Congaree Sanctuary—Not

With her daughters and household, Rebecca withdrew ninety-five miles inland to Mt. Joseph on the Congaree. British forces soon fortified the main house as a vital supply depot between Charleston and Camden, christening it Fort Motte. The red-coated garrison under Lieutenant Daniel MacPherson drove the family into the overseer’s quarters, which were ringed by trenches, palisades, and blockhouses.

Swamp Fox & Light Horse

In May 1781, Brigadier General Francis Marion and Lieutenant Colonel Henry “Light-Horse Harry” Lee arrived with four hundred men to sever the British lifeline. Five days of artillery and rifle fire failed to dislodge the defenders. The dry shingle roof offered the swiftest solution: they would burn the British out. Rebecca did not hesitate. “If it were a palace,” she reportedly declared, “it should go.”


Meeting Marion & Lee


Flaming Arrows

From her brother Miles’s collection, she produced East Indian arrows designed to ignite on impact and offered her own bow. On 12 May, a Patriot marksman loosed a flaming shaft. It struck true, and flames raced across the roof. As British troops scrambled, Patriot cannon roared. MacPherson’s men surrendered before the fire could consume the structure. The blaze was quickly extinguished, and the fort fell. In the aftermath, Rebecca hosted victors and paroled British officers alike, her table a place of grace amid the ashes. The arrows that struck her own roof became symbols of a widow’s patriotism.
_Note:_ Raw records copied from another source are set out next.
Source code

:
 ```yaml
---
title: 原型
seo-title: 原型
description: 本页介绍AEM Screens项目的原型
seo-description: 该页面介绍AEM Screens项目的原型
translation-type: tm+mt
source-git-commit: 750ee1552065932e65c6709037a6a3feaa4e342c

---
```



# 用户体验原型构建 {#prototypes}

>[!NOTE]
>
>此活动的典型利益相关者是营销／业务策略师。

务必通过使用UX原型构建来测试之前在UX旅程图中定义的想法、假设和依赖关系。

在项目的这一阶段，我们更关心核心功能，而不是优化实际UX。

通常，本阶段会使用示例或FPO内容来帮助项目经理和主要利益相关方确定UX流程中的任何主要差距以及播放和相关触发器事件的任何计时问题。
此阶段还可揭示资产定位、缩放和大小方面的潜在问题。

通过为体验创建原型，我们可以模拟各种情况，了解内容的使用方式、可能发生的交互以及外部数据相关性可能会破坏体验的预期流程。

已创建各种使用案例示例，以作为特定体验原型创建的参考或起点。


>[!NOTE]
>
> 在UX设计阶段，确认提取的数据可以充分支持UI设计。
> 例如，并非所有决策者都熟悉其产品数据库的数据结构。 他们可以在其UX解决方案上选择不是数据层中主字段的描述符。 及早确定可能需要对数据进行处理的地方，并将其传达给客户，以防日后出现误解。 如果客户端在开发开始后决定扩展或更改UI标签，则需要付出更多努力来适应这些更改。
Steadfast Support and Post War Builder

Through occupation, bereavement, and the deliberate loss of her home, Rebecca Brewton Motte never wavered. Her plantations continued to feed Patriot columns. After Yorktown, she rebuilt her fortune as a shrewd rice planter, paying off war debts and securing her family’s future. In an era of shadow warriors and unseen blows for liberty, her steadfast support—provisions in the early years, an ultimate sacrifice in 1781—proved as vital as any raid. Like the Yankee Doodle spies who struck from the dark, she fought with a planter’s weapons: resolve, resources, and an iron will no British occupation could break.

Her legacy endures not in stone but in the freedom her sacrifices helped forge.